WORK TO COMPLETE – Without the pictures, give the listing below again exactly.

----------------

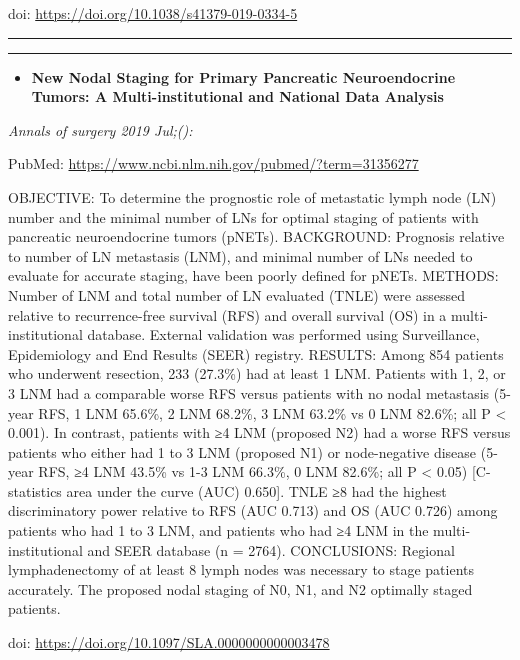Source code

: \documentclass[
]{article}
\providecommand{\tightlist}{%
  \setlength{\itemsep}{0pt}\setlength{\parskip}{0pt}}
\begin{document}
doi: \url{https://doi.org/10.1038/s41379-019-0334-5}

\begin{center}\rule{0.5\linewidth}{0.5pt}\end{center}

\begin{center}\rule{0.5\linewidth}{0.5pt}\end{center}

\begin{itemize}
\tightlist
\item
  \textbf{New Nodal Staging for Primary Pancreatic Neuroendocrine
  Tumors: A Multi-institutional and National Data Analysis}
\end{itemize}

\emph{Annals of surgery 2019 Jul;():}

PubMed: \url{https://www.ncbi.nlm.nih.gov/pubmed/?term=31356277}

OBJECTIVE: To determine the prognostic role of metastatic lymph node
(LN) number and the minimal number of LNs for optimal staging of
patients with pancreatic neuroendocrine tumors (pNETs). BACKGROUND:
Prognosis relative to number of LN metastasis (LNM), and minimal number
of LNs needed to evaluate for accurate staging, have been poorly defined
for pNETs. METHODS: Number of LNM and total number of LN evaluated
(TNLE) were assessed relative to recurrence-free survival (RFS) and
overall survival (OS) in a multi-institutional database. External
validation was performed using Surveillance, Epidemiology and End
Results (SEER) registry. RESULTS: Among 854 patients who underwent
resection, 233 (27.3\%) had at least 1 LNM. Patients with 1, 2, or 3 LNM
had a comparable worse RFS versus patients with no nodal metastasis
(5-year RFS, 1 LNM 65.6\%, 2 LNM 68.2\%, 3 LNM 63.2\% vs 0 LNM 82.6\%;
all P \textless{} 0.001). In contrast, patients with ≥4 LNM (proposed
N2) had a worse RFS versus patients who either had 1 to 3 LNM (proposed
N1) or node-negative disease (5-year RFS, ≥4 LNM 43.5\% vs 1-3 LNM
66.3\%, 0 LNM 82.6\%; all P \textless{} 0.05) {[}C-statistics area under
the curve (AUC) 0.650{]}. TNLE ≥8 had the highest discriminatory power
relative to RFS (AUC 0.713) and OS (AUC 0.726) among patients who had 1
to 3 LNM, and patients who had ≥4 LNM in the multi-institutional and
SEER database (n = 2764). CONCLUSIONS: Regional lymphadenectomy of at
least 8 lymph nodes was necessary to stage patients accurately. The
proposed nodal staging of N0, N1, and N2 optimally staged patients.

doi: \url{https://doi.org/10.1097/SLA.0000000000003478}
\end{document}
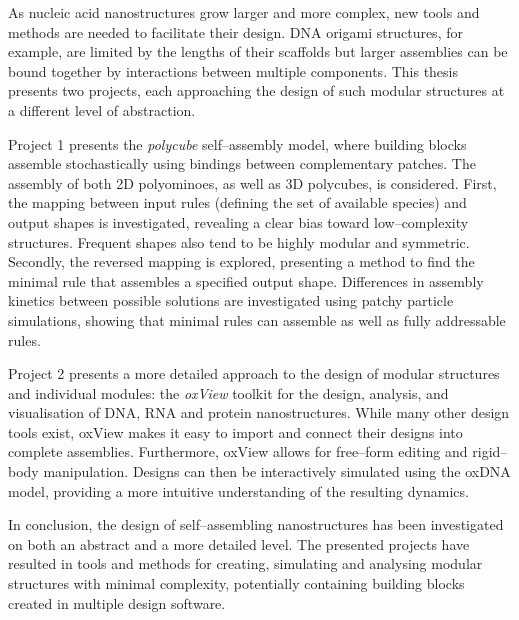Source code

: 
As nucleic acid nanostructures grow larger and more complex, new tools and methods are needed to facilitate their design. DNA origami structures, for example, are limited by the lengths of their scaffolds but larger assemblies can be bound together by interactions between multiple components. This thesis presents two projects, each approaching the design of such modular structures at a different level of abstraction.

Project 1 presents the \emph{polycube} self--assembly model, where building blocks assemble stochastically using bindings between complementary patches. The assembly of both 2D polyominoes, as well as 3D polycubes, is considered. First, the mapping between input rules (defining the set of available species) and output shapes is investigated, revealing a clear bias toward low--complexity structures. Frequent shapes also tend to be highly modular and symmetric. Secondly, the reversed mapping is explored, presenting a method to find the minimal rule that assembles a specified output shape. Differences in assembly kinetics between possible solutions are investigated using patchy particle simulations, showing that minimal rules can assemble as well as fully addressable rules.

Project 2 presents a more detailed approach to the design of modular structures and individual modules: the \emph{oxView} toolkit for the design, analysis, and visualisation of DNA, RNA and protein nanostructures. While many other design tools exist, oxView makes it easy to import and connect their designs into complete assemblies. Furthermore, oxView allows for free--form editing and rigid--body manipulation. Designs can then be interactively simulated using the oxDNA model, providing a more intuitive understanding of the resulting dynamics.

In conclusion, the design of self--assembling nanostructures has been investigated on both an abstract and a more detailed level. The presented projects have resulted in tools and methods for creating, simulating and analysing modular structures with minimal complexity, potentially containing building blocks created in multiple design software.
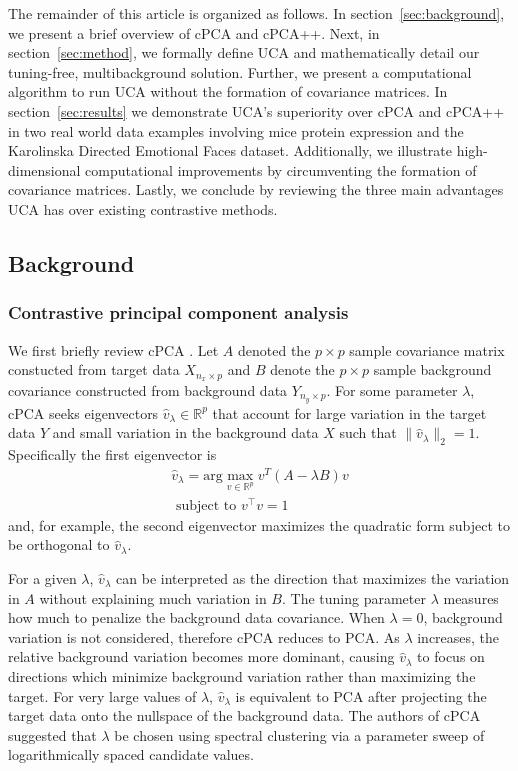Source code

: \documentclass[nocrop]{bioinfo}
\begin{document}
The remainder of this article is organized as follows. In section~\ref{sec:background}, we present a brief overview of cPCA and cPCA++. Next, in section~\ref{sec:method}, we formally define UCA and mathematically detail our tuning-free, multibackground solution. Further, we present a computational algorithm to run UCA without the formation of covariance matrices. In section~\ref{sec:results} we demonstrate UCA's superiority over cPCA and cPCA++ in two real world data examples involving mice protein expression and the Karolinska Directed Emotional Faces dataset. Additionally, we illustrate high-dimensional computational improvements by circumventing the formation of covariance matrices. Lastly, we conclude by reviewing the three main advantages UCA has over existing contrastive methods.

\subsection{Background\label{sec:background}}
\subsubsection{Contrastive principal component analysis }
We first briefly review cPCA \cite{Abid}. Let $A$ denoted the $p\times p$ sample covariance matrix constucted from target data $X_{n_x \times p}$ and $B$ denote the $p\times p$ sample background covariance constructed from background data $Y_{n_y \times p}$. For some parameter $\lambda$, cPCA seeks eigenvectors $\hat{v}_\lambda \in \mathbb{R}^p$ that account for large variation in the target data $Y$ and small variation in the background data $X$ such that $\|\hat{v}_\lambda\|_2 = 1$. Specifically the first eigenvector is
\begin{equation}
  \label{eq:cpca}
  \begin{aligned}
  \hat{v}_\lambda = \text{arg}\max_{v \in \mathbb{R}^p}{v^T\left(A - \lambda B\right)v} \\\mbox{ subject to } v^\top v = 1 
  \end{aligned}
\end{equation}
and, for example, the second eigenvector maximizes the quadratic form subject to be orthogonal to $\hat{v}_\lambda$.

For a given $\lambda$, $\hat{v}_\lambda$ can be interpreted as the direction that maximizes the variation in $A$ without explaining much variation in $B$. The tuning parameter $\lambda$ measures how much to penalize the background data covariance. When $\lambda = 0$, background variation is not considered, therefore cPCA reduces to PCA. As $\lambda$ increases, the relative background variation becomes more dominant, causing $\hat{v}_\lambda$ to focus on directions which minimize background variation rather than maximizing the target. For very large values of $\lambda$, $\hat{v}_\lambda$ is equivalent to PCA after projecting the target data onto the nullspace of the background data.  The authors of cPCA suggested that $\lambda$ be chosen using spectral clustering via a parameter sweep of logarithmically spaced candidate values.
\end{document}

----------------

THE ANSWER –
Source code

: \documentclass[
]{article}
\providecommand{\tightlist}{%
  \setlength{\itemsep}{0pt}\setlength{\parskip}{0pt}}
\begin{document}
doi: \url{https://doi.org/10.1038/s41379-019-0334-5}

\begin{center}\rule{0.5\linewidth}{0.5pt}\end{center}

\begin{center}\rule{0.5\linewidth}{0.5pt}\end{center}

\begin{itemize}
\tightlist
\item
  \textbf{New Nodal Staging for Primary Pancreatic Neuroendocrine
  Tumors: A Multi-institutional and National Data Analysis}
\end{itemize}

\emph{Annals of surgery 2019 Jul;():}

PubMed: \url{https://www.ncbi.nlm.nih.gov/pubmed/?term=31356277}

OBJECTIVE: To determine the prognostic role of metastatic lymph node
(LN) number and the minimal number of LNs for optimal staging of
patients with pancreatic neuroendocrine tumors (pNETs). BACKGROUND:
Prognosis relative to number of LN metastasis (LNM), and minimal number
of LNs needed to evaluate for accurate staging, have been poorly defined
for pNETs. METHODS: Number of LNM and total number of LN evaluated
(TNLE) were assessed relative to recurrence-free survival (RFS) and
overall survival (OS) in a multi-institutional database. External
validation was performed using Surveillance, Epidemiology and End
Results (SEER) registry. RESULTS: Among 854 patients who underwent
resection, 233 (27.3\%) had at least 1 LNM. Patients with 1, 2, or 3 LNM
had a comparable worse RFS versus patients with no nodal metastasis
(5-year RFS, 1 LNM 65.6\%, 2 LNM 68.2\%, 3 LNM 63.2\% vs 0 LNM 82.6\%;
all P \textless{} 0.001). In contrast, patients with ≥4 LNM (proposed
N2) had a worse RFS versus patients who either had 1 to 3 LNM (proposed
N1) or node-negative disease (5-year RFS, ≥4 LNM 43.5\% vs 1-3 LNM
66.3\%, 0 LNM 82.6\%; all P \textless{} 0.05) {[}C-statistics area under
the curve (AUC) 0.650{]}. TNLE ≥8 had the highest discriminatory power
relative to RFS (AUC 0.713) and OS (AUC 0.726) among patients who had 1
to 3 LNM, and patients who had ≥4 LNM in the multi-institutional and
SEER database (n = 2764). CONCLUSIONS: Regional lymphadenectomy of at
least 8 lymph nodes was necessary to stage patients accurately. The
proposed nodal staging of N0, N1, and N2 optimally staged patients.

doi: \url{https://doi.org/10.1097/SLA.0000000000003478}
\end{document}
Source code

: 
As nucleic acid nanostructures grow larger and more complex, new tools and methods are needed to facilitate their design. DNA origami structures, for example, are limited by the lengths of their scaffolds but larger assemblies can be bound together by interactions between multiple components. This thesis presents two projects, each approaching the design of such modular structures at a different level of abstraction.

Project 1 presents the \emph{polycube} self--assembly model, where building blocks assemble stochastically using bindings between complementary patches. The assembly of both 2D polyominoes, as well as 3D polycubes, is considered. First, the mapping between input rules (defining the set of available species) and output shapes is investigated, revealing a clear bias toward low--complexity structures. Frequent shapes also tend to be highly modular and symmetric. Secondly, the reversed mapping is explored, presenting a method to find the minimal rule that assembles a specified output shape. Differences in assembly kinetics between possible solutions are investigated using patchy particle simulations, showing that minimal rules can assemble as well as fully addressable rules.

Project 2 presents a more detailed approach to the design of modular structures and individual modules: the \emph{oxView} toolkit for the design, analysis, and visualisation of DNA, RNA and protein nanostructures. While many other design tools exist, oxView makes it easy to import and connect their designs into complete assemblies. Furthermore, oxView allows for free--form editing and rigid--body manipulation. Designs can then be interactively simulated using the oxDNA model, providing a more intuitive understanding of the resulting dynamics.

In conclusion, the design of self--assembling nanostructures has been investigated on both an abstract and a more detailed level. The presented projects have resulted in tools and methods for creating, simulating and analysing modular structures with minimal complexity, potentially containing building blocks created in multiple design software.
Source code

: \documentclass[nocrop]{bioinfo}
\begin{document}
The remainder of this article is organized as follows. In section~\ref{sec:background}, we present a brief overview of cPCA and cPCA++. Next, in section~\ref{sec:method}, we formally define UCA and mathematically detail our tuning-free, multibackground solution. Further, we present a computational algorithm to run UCA without the formation of covariance matrices. In section~\ref{sec:results} we demonstrate UCA's superiority over cPCA and cPCA++ in two real world data examples involving mice protein expression and the Karolinska Directed Emotional Faces dataset. Additionally, we illustrate high-dimensional computational improvements by circumventing the formation of covariance matrices. Lastly, we conclude by reviewing the three main advantages UCA has over existing contrastive methods.

\subsection{Background\label{sec:background}}
\subsubsection{Contrastive principal component analysis }
We first briefly review cPCA \cite{Abid}. Let $A$ denoted the $p\times p$ sample covariance matrix constucted from target data $X_{n_x \times p}$ and $B$ denote the $p\times p$ sample background covariance constructed from background data $Y_{n_y \times p}$. For some parameter $\lambda$, cPCA seeks eigenvectors $\hat{v}_\lambda \in \mathbb{R}^p$ that account for large variation in the target data $Y$ and small variation in the background data $X$ such that $\|\hat{v}_\lambda\|_2 = 1$. Specifically the first eigenvector is
\begin{equation}
  \label{eq:cpca}
  \begin{aligned}
  \hat{v}_\lambda = \text{arg}\max_{v \in \mathbb{R}^p}{v^T\left(A - \lambda B\right)v} \\\mbox{ subject to } v^\top v = 1 
  \end{aligned}
\end{equation}
and, for example, the second eigenvector maximizes the quadratic form subject to be orthogonal to $\hat{v}_\lambda$.

For a given $\lambda$, $\hat{v}_\lambda$ can be interpreted as the direction that maximizes the variation in $A$ without explaining much variation in $B$. The tuning parameter $\lambda$ measures how much to penalize the background data covariance. When $\lambda = 0$, background variation is not considered, therefore cPCA reduces to PCA. As $\lambda$ increases, the relative background variation becomes more dominant, causing $\hat{v}_\lambda$ to focus on directions which minimize background variation rather than maximizing the target. For very large values of $\lambda$, $\hat{v}_\lambda$ is equivalent to PCA after projecting the target data onto the nullspace of the background data.  The authors of cPCA suggested that $\lambda$ be chosen using spectral clustering via a parameter sweep of logarithmically spaced candidate values.
\end{document}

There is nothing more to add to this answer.